Begin the copy at the line containing "10mm Bullets are" in the data below and end it at the line containing "## Random server finder!", keeping each line exact and leaving out pictures.

[[ Source data open ]]

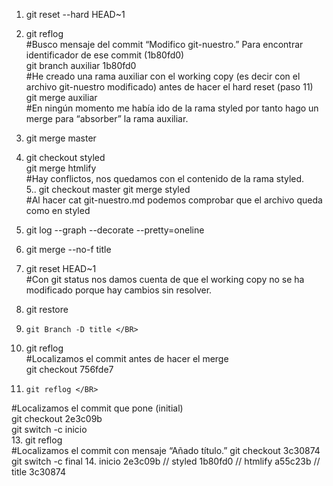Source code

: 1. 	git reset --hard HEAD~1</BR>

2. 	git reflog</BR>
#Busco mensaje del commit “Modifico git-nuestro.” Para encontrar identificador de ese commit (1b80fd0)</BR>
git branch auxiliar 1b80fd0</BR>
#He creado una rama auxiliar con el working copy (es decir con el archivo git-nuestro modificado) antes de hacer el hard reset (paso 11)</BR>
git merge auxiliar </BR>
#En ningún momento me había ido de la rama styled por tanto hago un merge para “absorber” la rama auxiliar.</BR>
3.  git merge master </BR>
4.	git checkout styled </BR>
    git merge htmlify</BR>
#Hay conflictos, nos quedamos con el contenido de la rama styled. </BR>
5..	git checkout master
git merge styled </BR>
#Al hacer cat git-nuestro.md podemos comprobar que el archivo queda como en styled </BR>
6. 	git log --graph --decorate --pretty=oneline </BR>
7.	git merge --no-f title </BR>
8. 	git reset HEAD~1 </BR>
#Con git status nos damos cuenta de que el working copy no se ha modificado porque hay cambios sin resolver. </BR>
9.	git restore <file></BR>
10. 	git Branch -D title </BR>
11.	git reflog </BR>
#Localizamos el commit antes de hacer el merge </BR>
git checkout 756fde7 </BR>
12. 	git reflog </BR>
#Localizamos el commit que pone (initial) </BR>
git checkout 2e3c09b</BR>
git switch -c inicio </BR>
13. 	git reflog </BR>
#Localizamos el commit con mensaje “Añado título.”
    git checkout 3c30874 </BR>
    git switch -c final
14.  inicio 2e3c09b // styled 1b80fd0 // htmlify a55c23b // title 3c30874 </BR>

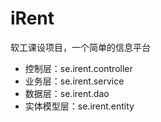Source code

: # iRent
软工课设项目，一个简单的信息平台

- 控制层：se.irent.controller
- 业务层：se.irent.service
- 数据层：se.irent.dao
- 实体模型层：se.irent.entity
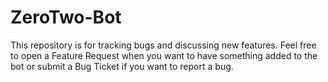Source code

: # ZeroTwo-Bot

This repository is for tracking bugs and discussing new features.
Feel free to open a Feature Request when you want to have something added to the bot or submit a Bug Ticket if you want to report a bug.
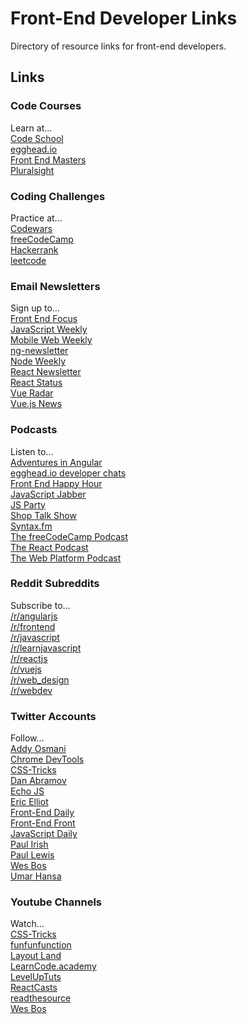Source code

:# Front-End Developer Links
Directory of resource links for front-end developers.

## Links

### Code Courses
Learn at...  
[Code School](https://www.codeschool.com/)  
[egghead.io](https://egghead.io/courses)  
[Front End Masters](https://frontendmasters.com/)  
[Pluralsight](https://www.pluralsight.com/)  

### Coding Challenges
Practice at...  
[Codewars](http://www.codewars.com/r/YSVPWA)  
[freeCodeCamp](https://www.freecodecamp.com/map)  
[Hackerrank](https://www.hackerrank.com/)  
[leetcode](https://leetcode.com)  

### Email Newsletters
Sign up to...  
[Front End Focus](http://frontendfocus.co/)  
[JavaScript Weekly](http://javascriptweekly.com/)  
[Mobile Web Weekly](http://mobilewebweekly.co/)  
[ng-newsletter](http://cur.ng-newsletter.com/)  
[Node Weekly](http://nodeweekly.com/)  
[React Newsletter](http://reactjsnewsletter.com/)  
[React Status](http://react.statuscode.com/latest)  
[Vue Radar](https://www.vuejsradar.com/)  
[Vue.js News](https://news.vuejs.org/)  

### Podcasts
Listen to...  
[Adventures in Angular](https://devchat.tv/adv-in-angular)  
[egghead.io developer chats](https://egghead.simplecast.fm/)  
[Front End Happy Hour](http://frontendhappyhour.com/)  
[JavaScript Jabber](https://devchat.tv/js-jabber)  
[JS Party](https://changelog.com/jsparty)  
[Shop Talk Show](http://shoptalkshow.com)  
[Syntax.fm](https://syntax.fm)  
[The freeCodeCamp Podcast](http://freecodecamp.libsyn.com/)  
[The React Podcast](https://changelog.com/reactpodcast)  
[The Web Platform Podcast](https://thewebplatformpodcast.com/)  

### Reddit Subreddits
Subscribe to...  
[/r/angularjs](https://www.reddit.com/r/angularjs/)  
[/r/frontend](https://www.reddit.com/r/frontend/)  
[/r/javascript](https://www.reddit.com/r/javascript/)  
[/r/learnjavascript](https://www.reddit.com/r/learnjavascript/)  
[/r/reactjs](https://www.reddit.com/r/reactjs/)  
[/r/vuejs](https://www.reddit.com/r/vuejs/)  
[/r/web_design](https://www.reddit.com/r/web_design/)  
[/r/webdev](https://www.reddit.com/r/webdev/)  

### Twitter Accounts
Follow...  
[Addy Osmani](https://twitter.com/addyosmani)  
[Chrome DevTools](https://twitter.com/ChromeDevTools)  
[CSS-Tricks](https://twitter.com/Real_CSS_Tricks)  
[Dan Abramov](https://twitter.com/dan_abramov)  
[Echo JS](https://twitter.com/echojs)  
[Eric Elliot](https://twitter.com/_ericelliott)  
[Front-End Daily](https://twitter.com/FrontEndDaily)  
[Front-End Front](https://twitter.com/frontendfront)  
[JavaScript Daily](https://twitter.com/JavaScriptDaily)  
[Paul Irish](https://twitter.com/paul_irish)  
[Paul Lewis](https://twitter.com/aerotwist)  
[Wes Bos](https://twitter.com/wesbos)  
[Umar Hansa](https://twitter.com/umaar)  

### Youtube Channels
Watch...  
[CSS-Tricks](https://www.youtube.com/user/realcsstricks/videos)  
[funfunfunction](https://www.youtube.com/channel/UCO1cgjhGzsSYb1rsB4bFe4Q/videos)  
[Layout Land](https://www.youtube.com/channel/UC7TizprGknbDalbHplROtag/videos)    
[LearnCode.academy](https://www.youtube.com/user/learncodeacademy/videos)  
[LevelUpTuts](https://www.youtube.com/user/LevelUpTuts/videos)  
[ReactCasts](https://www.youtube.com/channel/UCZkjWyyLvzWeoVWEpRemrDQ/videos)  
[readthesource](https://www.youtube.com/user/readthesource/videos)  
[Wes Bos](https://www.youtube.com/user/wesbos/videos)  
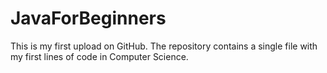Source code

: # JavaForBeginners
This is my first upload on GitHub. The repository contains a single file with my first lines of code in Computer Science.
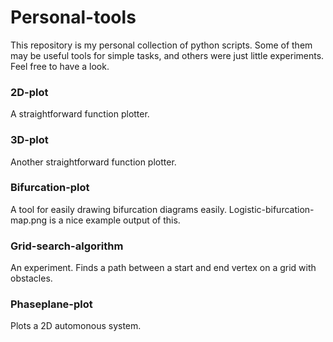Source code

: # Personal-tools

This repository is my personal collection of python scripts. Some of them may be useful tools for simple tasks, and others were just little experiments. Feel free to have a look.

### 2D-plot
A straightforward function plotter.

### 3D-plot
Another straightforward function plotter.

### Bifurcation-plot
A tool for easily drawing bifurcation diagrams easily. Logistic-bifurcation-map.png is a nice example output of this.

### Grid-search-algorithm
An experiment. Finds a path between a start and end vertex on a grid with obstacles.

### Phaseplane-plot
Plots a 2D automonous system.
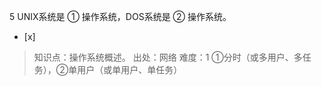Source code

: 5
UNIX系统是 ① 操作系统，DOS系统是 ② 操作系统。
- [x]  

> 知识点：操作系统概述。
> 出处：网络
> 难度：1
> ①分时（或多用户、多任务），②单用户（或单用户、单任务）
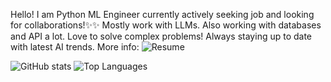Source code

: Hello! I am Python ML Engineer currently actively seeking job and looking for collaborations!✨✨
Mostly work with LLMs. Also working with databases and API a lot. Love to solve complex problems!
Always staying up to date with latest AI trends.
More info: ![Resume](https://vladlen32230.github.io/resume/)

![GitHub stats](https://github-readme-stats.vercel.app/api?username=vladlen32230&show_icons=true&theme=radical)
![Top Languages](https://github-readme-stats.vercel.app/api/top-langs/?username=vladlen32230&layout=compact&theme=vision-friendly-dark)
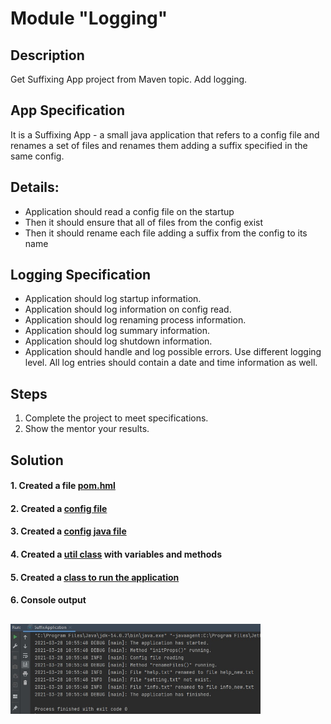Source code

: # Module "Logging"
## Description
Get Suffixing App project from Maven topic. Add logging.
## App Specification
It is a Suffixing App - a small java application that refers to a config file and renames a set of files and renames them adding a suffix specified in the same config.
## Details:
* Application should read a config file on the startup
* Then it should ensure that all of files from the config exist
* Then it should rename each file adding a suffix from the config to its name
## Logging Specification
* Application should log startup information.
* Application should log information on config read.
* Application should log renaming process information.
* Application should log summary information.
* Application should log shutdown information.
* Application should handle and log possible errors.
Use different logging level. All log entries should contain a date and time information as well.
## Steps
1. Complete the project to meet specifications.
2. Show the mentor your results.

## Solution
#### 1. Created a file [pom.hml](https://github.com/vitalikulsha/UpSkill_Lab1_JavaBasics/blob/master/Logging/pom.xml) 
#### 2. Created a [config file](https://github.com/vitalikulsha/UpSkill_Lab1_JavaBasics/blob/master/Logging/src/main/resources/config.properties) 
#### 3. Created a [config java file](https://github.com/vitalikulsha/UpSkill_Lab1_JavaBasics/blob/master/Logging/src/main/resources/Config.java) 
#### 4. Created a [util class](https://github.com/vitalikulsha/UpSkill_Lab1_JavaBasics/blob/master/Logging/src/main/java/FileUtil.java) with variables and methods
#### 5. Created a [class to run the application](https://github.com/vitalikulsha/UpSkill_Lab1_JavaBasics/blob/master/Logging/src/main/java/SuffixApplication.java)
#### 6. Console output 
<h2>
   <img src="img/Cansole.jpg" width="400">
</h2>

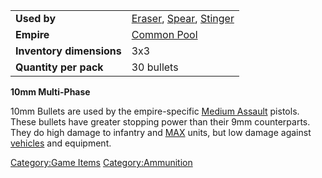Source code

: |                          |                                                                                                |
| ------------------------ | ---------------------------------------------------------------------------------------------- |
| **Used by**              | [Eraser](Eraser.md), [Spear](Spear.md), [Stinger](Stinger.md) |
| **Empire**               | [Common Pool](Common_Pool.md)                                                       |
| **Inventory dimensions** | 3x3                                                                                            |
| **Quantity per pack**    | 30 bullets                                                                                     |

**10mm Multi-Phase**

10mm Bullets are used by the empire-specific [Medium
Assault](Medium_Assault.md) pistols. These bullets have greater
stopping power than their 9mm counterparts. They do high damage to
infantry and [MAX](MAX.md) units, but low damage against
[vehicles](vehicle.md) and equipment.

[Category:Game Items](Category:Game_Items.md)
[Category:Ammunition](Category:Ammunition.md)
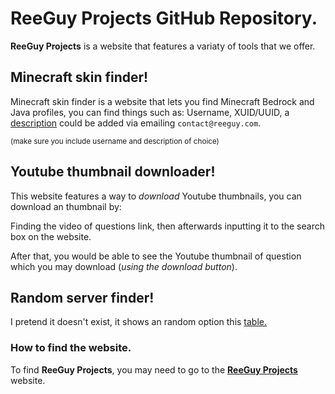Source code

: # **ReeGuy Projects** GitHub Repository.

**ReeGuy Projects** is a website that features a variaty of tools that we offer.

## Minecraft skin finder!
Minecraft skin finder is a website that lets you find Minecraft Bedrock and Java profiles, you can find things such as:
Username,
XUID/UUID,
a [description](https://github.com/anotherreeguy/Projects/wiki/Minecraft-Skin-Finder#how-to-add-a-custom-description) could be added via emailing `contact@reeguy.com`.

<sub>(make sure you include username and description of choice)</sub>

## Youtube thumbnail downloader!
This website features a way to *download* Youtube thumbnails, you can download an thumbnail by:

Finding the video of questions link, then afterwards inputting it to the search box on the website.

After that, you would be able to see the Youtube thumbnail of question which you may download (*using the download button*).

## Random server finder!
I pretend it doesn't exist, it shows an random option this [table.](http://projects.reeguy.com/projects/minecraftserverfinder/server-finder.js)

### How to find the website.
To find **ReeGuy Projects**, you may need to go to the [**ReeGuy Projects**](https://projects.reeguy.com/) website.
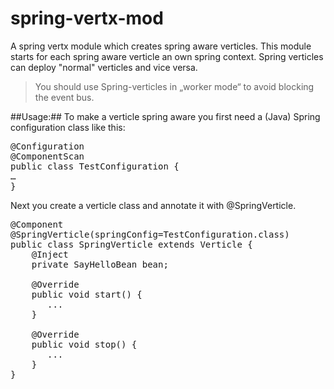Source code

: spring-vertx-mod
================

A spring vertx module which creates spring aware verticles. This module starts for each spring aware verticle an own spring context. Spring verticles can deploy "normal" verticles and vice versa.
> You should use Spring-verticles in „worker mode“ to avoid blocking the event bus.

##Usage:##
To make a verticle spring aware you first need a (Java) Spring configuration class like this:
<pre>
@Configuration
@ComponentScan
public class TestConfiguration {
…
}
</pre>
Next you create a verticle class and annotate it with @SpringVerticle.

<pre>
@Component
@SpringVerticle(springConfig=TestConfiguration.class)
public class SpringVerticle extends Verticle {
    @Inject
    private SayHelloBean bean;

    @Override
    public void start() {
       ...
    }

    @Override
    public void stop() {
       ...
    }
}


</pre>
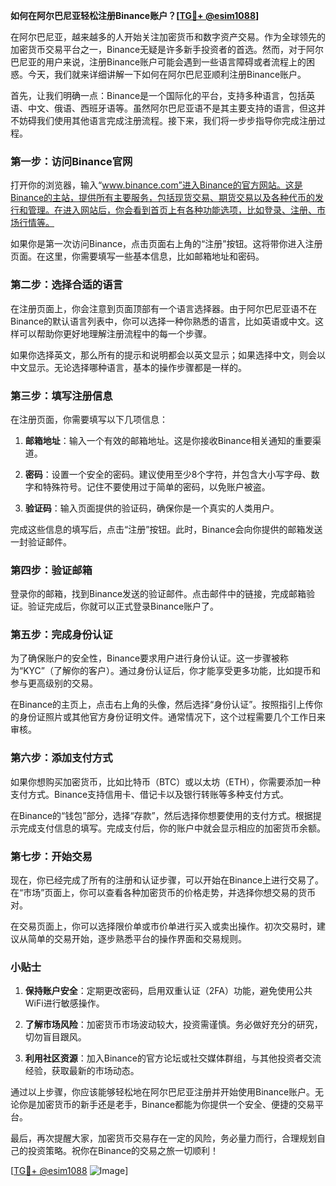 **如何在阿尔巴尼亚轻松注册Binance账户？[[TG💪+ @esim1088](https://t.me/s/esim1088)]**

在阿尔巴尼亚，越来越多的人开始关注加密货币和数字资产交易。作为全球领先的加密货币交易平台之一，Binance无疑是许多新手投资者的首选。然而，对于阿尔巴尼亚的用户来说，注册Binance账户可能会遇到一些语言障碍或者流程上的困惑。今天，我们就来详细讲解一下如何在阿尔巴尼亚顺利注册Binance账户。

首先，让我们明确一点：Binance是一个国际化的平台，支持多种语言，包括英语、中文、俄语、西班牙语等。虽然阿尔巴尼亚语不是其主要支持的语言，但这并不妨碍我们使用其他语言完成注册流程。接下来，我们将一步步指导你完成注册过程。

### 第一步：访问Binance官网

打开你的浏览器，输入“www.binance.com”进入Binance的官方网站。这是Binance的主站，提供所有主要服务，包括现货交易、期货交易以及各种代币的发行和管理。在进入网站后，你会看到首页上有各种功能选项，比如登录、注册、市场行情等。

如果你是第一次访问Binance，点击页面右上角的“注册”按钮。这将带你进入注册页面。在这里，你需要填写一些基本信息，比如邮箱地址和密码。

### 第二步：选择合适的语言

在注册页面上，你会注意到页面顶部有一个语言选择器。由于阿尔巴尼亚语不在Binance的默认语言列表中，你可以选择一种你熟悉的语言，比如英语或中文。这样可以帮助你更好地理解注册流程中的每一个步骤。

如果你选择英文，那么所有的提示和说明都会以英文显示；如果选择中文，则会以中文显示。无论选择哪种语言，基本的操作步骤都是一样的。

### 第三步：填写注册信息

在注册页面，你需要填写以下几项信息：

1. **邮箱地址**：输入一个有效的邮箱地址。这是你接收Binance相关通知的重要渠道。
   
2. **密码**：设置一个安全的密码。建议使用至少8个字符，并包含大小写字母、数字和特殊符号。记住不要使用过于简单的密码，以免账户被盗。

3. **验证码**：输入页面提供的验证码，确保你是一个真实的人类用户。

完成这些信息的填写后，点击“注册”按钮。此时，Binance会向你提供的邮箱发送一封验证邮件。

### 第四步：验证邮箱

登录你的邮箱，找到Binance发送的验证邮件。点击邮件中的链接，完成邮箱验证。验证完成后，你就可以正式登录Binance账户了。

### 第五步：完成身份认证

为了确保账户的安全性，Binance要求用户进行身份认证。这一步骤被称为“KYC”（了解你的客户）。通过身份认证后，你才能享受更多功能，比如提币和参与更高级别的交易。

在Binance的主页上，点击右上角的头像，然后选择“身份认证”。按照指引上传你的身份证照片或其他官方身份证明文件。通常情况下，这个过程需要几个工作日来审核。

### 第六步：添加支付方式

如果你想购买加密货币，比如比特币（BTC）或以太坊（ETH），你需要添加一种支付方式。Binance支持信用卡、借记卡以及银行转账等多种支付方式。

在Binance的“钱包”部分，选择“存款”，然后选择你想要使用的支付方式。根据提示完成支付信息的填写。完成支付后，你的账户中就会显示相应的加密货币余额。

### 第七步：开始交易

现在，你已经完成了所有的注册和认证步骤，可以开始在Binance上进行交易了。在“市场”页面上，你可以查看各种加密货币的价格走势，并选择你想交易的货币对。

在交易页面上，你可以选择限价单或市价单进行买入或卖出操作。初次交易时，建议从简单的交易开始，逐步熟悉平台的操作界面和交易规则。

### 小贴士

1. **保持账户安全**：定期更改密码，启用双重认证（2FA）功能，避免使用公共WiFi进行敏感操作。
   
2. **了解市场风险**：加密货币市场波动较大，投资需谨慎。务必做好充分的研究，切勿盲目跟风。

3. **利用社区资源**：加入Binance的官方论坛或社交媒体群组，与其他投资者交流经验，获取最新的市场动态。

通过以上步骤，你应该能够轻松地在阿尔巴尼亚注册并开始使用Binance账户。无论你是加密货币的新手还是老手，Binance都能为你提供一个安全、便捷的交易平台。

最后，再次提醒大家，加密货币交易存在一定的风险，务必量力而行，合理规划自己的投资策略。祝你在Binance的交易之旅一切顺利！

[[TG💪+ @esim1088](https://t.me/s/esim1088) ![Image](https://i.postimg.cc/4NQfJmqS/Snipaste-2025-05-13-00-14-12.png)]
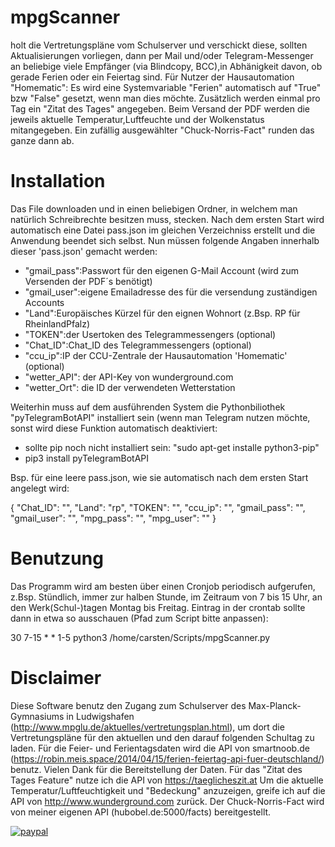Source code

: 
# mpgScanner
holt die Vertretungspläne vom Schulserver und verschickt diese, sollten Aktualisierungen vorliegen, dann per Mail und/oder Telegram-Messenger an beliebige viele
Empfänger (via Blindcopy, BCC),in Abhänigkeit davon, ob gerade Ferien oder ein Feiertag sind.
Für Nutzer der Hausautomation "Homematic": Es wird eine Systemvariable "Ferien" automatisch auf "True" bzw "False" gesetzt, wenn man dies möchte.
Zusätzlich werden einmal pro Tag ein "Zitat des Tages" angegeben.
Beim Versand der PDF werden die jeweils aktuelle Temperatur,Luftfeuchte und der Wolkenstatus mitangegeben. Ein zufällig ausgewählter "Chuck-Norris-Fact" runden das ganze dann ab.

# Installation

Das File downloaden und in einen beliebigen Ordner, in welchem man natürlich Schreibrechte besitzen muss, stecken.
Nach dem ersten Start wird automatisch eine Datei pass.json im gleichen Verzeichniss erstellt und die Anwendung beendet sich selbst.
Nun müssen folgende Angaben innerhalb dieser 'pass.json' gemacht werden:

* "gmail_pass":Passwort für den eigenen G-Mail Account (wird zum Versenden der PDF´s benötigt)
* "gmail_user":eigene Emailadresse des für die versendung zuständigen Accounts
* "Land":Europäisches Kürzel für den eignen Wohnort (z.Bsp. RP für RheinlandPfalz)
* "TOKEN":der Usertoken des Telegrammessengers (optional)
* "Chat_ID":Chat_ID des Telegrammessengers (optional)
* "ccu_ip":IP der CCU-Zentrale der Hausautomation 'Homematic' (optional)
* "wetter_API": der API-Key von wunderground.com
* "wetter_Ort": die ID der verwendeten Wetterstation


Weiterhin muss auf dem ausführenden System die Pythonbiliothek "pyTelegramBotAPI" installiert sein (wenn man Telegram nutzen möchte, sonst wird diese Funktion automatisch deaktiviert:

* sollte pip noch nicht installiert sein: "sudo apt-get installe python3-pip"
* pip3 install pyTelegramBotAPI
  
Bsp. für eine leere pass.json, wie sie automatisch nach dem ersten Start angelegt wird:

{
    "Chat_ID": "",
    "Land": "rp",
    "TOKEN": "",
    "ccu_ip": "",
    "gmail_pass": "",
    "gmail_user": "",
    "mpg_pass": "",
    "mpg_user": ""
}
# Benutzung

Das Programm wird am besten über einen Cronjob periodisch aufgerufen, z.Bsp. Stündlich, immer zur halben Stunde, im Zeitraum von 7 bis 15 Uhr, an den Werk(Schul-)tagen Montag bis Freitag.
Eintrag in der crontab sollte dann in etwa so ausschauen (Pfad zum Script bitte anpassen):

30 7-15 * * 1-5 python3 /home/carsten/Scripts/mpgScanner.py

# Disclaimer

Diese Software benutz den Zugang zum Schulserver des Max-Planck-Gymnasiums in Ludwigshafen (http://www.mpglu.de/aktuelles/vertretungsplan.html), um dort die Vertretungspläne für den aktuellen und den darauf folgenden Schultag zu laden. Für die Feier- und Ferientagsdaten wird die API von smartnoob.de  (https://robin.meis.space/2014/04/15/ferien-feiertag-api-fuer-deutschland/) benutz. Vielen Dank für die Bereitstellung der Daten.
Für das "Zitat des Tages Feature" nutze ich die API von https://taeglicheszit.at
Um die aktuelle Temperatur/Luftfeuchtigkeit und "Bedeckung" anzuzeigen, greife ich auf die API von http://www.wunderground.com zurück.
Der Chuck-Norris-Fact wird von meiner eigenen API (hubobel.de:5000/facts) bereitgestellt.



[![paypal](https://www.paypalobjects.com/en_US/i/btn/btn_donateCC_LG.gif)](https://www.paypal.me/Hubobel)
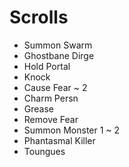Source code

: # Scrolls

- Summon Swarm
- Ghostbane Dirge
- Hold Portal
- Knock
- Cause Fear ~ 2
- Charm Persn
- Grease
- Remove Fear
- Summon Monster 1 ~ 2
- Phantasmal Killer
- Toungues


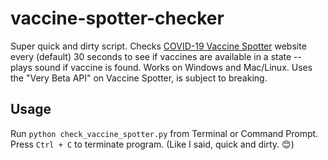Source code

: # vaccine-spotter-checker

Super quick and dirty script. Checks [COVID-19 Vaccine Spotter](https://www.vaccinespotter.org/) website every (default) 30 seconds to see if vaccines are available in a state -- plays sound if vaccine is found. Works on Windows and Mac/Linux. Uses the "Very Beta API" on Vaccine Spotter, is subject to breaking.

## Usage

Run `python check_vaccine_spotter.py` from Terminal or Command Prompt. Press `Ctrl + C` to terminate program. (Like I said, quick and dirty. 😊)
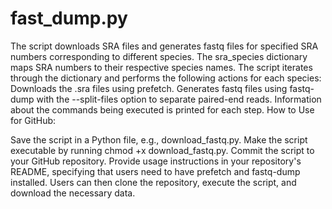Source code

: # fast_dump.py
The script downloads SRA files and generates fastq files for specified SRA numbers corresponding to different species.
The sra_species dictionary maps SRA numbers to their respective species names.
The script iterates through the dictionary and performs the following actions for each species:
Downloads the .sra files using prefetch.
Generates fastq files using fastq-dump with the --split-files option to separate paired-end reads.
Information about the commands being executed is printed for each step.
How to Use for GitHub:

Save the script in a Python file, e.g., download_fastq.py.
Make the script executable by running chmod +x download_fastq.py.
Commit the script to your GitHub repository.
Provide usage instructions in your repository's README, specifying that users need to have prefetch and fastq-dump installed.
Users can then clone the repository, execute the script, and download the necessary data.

[[ Source data closed ]]

Result of this exercise:
10mm Bullets are used by the empire-specific [Medium
Assault](Medium_Assault.md) pistols. These bullets have greater
stopping power than their 9mm counterparts. They do high damage to
infantry and [MAX](MAX.md) units, but low damage against
[vehicles](vehicle.md) and equipment.

[Category:Game Items](Category:Game_Items.md)
[Category:Ammunition](Category:Ammunition.md)
Source code

: # **ReeGuy Projects** GitHub Repository.

**ReeGuy Projects** is a website that features a variaty of tools that we offer.

## Minecraft skin finder!
Minecraft skin finder is a website that lets you find Minecraft Bedrock and Java profiles, you can find things such as:
Username,
XUID/UUID,
a [description](https://github.com/anotherreeguy/Projects/wiki/Minecraft-Skin-Finder#how-to-add-a-custom-description) could be added via emailing `contact@reeguy.com`.

<sub>(make sure you include username and description of choice)</sub>

## Youtube thumbnail downloader!
This website features a way to *download* Youtube thumbnails, you can download an thumbnail by:

Finding the video of questions link, then afterwards inputting it to the search box on the website.

After that, you would be able to see the Youtube thumbnail of question which you may download (*using the download button*).

## Random server finder!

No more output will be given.